__About this task__. Using the records that appear below, write out exactly the lines from the one with "6. Explore innovative" through the one with "7. Get detailed", keeping both end lines.
:: Records provided
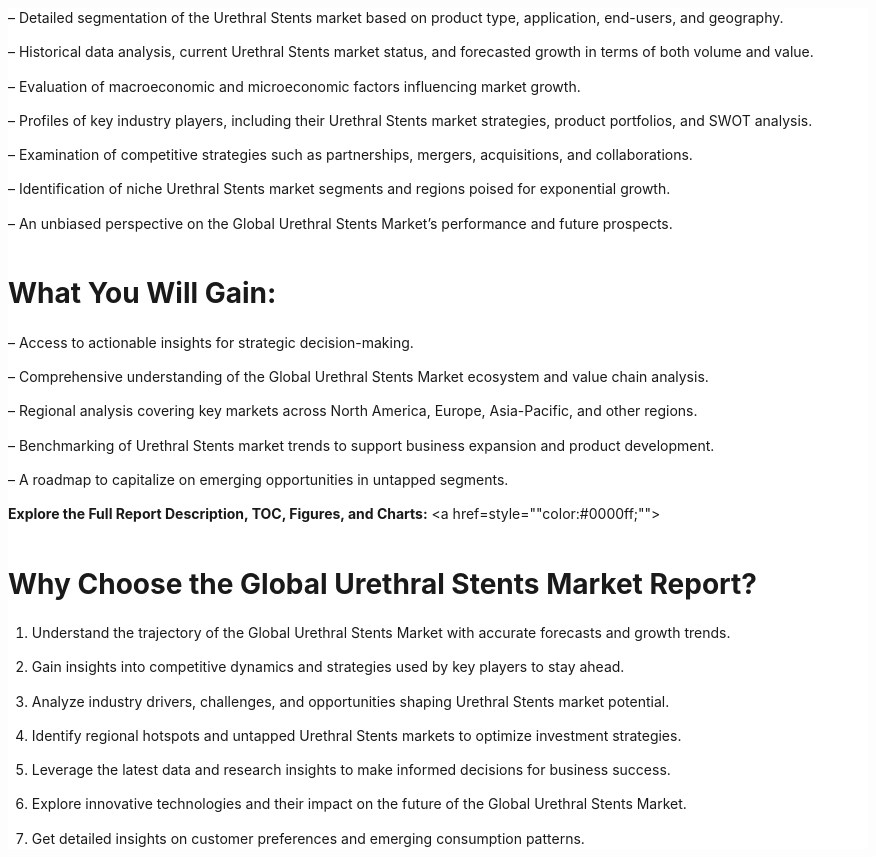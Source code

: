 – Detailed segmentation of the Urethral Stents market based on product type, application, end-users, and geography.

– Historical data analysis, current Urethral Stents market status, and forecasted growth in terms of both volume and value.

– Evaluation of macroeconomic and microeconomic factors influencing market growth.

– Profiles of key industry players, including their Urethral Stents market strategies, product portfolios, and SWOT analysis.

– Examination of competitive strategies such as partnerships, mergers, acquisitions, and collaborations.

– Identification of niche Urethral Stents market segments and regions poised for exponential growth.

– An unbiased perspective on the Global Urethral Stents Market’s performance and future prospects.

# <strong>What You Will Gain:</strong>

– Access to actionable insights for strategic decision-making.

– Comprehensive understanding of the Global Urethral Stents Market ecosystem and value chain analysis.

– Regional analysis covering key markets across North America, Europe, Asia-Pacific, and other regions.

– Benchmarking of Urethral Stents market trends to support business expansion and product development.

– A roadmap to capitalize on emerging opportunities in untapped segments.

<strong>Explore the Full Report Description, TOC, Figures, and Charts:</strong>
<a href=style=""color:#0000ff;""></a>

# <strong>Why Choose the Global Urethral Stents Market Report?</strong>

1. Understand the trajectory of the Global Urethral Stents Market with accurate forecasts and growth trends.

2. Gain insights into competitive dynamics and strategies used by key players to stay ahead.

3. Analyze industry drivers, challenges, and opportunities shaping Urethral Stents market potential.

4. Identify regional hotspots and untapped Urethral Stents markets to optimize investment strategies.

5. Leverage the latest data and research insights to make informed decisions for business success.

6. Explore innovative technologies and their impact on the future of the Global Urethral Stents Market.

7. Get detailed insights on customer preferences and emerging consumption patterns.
::::
:: Records provided
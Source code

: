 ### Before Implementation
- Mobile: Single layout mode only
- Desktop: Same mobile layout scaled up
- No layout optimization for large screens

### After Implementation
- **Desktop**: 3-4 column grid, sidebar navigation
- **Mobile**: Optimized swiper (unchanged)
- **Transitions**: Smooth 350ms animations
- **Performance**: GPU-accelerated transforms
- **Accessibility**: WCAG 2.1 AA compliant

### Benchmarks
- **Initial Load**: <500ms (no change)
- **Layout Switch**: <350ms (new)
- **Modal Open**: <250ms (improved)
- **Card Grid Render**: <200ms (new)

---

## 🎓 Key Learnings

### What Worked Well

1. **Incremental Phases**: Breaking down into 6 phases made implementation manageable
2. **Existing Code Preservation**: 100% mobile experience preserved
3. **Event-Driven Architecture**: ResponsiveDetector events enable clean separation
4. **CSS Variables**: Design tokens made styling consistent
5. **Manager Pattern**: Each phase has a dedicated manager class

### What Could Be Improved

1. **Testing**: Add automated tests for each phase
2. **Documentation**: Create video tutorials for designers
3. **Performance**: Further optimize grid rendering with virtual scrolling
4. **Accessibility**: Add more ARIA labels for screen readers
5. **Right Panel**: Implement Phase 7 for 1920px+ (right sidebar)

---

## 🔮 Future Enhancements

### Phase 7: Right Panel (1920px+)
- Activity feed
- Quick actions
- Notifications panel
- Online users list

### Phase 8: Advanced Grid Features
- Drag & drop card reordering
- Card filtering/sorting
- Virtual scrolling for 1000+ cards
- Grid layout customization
::::
__Response__.
6. Explore innovative technologies and their impact on the future of the Global Urethral Stents Market.

7. Get detailed insights on customer preferences and emerging consumption patterns.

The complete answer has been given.